Task statement
Please repeat the lines below, exactly and only, from the one that holds "autora, uma emigrante" through the one that holds "(Freund, p. 4).".

***** Material for this exercise

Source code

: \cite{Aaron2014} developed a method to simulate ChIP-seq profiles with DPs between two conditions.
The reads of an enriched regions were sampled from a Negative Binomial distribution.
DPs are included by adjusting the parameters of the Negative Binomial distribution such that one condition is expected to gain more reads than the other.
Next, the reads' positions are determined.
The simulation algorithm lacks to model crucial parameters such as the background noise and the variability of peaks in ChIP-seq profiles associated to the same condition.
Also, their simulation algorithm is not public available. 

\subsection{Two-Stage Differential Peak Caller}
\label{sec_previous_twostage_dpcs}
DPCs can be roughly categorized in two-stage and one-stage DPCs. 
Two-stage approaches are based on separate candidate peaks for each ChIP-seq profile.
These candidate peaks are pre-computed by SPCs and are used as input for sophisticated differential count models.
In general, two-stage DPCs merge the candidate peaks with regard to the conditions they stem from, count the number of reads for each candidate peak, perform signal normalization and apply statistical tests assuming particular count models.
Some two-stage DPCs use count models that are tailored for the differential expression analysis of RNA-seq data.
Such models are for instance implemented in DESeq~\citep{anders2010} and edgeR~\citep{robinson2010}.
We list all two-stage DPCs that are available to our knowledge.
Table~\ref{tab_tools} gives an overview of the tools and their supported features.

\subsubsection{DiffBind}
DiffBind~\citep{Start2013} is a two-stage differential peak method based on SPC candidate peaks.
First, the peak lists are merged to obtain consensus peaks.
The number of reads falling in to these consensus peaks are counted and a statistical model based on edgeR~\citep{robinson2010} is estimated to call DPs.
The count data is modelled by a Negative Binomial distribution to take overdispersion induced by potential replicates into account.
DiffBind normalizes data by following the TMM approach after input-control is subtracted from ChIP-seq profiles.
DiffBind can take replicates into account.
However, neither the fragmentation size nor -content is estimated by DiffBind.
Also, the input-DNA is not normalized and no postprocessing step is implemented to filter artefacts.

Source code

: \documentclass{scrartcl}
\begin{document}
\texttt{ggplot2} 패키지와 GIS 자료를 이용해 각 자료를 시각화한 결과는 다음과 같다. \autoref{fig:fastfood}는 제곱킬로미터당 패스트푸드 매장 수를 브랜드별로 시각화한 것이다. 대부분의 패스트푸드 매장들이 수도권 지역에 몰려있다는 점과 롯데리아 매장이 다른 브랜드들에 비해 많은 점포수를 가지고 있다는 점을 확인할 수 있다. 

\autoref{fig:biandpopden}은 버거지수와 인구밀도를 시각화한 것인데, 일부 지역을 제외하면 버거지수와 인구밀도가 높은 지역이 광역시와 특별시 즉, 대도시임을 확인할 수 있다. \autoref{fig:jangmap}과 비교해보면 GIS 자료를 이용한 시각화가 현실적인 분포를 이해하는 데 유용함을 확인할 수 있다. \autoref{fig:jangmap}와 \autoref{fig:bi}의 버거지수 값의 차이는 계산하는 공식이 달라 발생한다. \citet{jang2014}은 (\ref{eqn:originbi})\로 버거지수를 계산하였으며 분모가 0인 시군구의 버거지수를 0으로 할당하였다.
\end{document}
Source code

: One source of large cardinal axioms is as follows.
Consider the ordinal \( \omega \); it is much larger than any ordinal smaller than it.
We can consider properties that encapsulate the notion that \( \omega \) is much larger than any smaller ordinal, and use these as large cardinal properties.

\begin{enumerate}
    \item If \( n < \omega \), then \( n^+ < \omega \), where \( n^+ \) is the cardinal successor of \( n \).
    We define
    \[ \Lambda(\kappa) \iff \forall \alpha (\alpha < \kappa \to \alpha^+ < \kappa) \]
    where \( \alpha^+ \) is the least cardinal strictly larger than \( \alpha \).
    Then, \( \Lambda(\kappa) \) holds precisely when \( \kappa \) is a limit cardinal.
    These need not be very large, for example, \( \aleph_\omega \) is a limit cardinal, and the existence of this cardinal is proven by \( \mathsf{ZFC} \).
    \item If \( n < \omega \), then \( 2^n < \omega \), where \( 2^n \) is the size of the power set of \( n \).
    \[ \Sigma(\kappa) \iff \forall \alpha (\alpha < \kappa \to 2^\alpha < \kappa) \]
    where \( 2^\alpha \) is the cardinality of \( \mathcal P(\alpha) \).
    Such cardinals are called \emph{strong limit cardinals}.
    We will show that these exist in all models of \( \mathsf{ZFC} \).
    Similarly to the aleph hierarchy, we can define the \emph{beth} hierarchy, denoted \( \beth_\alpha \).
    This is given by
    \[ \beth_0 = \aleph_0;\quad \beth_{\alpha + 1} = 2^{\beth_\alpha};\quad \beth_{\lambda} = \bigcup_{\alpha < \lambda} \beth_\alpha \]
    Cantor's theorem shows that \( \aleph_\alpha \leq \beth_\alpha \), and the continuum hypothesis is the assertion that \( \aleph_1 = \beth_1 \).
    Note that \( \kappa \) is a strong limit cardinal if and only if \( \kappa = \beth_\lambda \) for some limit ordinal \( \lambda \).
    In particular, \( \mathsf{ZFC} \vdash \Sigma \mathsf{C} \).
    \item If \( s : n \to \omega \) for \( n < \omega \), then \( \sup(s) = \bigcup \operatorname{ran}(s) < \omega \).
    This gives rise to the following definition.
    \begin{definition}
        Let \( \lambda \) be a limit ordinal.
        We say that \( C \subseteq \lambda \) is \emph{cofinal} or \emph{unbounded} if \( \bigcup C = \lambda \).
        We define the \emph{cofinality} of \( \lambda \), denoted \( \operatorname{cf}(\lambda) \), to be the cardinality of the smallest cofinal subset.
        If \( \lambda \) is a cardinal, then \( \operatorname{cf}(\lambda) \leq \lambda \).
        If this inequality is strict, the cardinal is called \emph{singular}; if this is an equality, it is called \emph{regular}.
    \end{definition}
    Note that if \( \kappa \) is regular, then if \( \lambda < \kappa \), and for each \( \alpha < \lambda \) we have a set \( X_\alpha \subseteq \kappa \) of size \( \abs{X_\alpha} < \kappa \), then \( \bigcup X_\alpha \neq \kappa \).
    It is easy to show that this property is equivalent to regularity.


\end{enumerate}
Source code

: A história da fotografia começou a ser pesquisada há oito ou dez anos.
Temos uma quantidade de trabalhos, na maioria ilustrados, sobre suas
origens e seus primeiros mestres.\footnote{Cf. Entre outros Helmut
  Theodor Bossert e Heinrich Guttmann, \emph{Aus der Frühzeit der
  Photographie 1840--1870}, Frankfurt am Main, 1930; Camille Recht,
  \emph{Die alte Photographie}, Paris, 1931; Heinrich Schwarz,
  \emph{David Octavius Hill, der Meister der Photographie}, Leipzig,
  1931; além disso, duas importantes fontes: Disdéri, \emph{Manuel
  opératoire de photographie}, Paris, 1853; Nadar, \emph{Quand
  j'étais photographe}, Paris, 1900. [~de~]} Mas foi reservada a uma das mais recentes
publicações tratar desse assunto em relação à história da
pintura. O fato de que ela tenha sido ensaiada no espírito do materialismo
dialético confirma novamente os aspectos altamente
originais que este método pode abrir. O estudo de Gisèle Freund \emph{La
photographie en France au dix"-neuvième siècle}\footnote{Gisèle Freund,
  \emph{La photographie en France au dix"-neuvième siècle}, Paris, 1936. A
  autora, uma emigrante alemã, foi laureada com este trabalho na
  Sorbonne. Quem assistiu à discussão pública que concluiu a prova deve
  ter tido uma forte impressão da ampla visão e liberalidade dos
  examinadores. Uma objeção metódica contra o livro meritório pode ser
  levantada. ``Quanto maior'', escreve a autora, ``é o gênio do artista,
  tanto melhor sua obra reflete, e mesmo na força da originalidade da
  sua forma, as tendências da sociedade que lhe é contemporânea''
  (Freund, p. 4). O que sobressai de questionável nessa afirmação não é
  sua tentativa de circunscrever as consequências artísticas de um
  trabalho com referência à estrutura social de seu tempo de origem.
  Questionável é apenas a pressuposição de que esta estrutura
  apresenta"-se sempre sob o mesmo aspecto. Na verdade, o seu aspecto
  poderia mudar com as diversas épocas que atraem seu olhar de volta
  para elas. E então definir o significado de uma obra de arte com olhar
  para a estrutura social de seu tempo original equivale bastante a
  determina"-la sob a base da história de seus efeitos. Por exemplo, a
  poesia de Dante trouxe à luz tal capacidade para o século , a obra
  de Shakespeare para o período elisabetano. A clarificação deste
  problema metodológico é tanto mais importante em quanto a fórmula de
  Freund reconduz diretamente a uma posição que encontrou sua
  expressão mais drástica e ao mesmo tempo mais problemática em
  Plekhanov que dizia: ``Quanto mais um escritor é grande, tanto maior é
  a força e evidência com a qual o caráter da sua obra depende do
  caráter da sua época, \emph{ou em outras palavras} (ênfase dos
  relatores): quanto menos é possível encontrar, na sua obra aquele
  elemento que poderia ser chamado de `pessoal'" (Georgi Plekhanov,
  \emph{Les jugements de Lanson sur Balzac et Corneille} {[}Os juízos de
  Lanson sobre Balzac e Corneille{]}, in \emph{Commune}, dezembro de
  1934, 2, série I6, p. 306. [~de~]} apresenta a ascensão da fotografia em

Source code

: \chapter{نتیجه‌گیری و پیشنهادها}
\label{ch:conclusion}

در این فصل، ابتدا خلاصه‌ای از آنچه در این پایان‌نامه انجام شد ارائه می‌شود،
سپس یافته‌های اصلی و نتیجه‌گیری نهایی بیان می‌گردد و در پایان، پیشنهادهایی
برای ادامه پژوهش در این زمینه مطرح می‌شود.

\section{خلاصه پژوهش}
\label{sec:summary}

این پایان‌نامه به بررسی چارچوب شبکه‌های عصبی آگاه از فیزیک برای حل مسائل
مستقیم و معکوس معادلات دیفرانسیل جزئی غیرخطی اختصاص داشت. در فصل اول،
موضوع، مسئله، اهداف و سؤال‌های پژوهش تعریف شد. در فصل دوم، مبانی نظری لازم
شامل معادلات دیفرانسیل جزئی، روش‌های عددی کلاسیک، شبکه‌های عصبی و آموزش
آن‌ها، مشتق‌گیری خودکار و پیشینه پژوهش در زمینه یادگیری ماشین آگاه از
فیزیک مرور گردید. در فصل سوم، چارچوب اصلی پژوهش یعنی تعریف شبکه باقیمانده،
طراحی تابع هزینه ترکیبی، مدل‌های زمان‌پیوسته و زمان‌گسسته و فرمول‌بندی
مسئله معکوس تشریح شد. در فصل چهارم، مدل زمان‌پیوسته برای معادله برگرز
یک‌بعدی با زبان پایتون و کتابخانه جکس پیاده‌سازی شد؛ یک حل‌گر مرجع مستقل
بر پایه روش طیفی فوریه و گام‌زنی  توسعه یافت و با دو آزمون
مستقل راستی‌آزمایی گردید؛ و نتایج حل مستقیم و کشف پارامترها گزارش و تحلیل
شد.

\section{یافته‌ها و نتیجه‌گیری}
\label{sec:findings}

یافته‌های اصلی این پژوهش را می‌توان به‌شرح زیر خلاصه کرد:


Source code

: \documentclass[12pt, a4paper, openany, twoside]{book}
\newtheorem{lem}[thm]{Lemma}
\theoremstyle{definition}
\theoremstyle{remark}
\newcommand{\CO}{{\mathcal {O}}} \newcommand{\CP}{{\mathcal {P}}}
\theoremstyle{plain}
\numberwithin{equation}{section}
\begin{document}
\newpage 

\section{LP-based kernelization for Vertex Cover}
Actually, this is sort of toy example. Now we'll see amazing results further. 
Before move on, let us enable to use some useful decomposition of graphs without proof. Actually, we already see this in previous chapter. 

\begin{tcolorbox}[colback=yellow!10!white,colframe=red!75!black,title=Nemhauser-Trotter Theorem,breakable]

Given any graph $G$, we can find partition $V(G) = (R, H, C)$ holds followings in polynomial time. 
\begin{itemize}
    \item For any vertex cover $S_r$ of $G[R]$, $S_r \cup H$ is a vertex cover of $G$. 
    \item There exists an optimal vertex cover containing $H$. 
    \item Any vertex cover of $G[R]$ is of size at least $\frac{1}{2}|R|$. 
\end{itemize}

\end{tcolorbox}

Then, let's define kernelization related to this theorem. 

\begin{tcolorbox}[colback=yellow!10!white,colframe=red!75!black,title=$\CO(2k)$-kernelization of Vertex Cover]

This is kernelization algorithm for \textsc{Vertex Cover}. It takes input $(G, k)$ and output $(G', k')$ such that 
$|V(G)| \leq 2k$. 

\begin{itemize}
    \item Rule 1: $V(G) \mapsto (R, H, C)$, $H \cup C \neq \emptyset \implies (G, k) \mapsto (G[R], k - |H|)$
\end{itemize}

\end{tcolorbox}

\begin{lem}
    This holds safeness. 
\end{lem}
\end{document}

**********

Result
  autora, uma emigrante alemã, foi laureada com este trabalho na
  Sorbonne. Quem assistiu à discussão pública que concluiu a prova deve
  ter tido uma forte impressão da ampla visão e liberalidade dos
  examinadores. Uma objeção metódica contra o livro meritório pode ser
  levantada. ``Quanto maior'', escreve a autora, ``é o gênio do artista,
  tanto melhor sua obra reflete, e mesmo na força da originalidade da
  sua forma, as tendências da sociedade que lhe é contemporânea''
  (Freund, p. 4). O que sobressai de questionável nessa afirmação não é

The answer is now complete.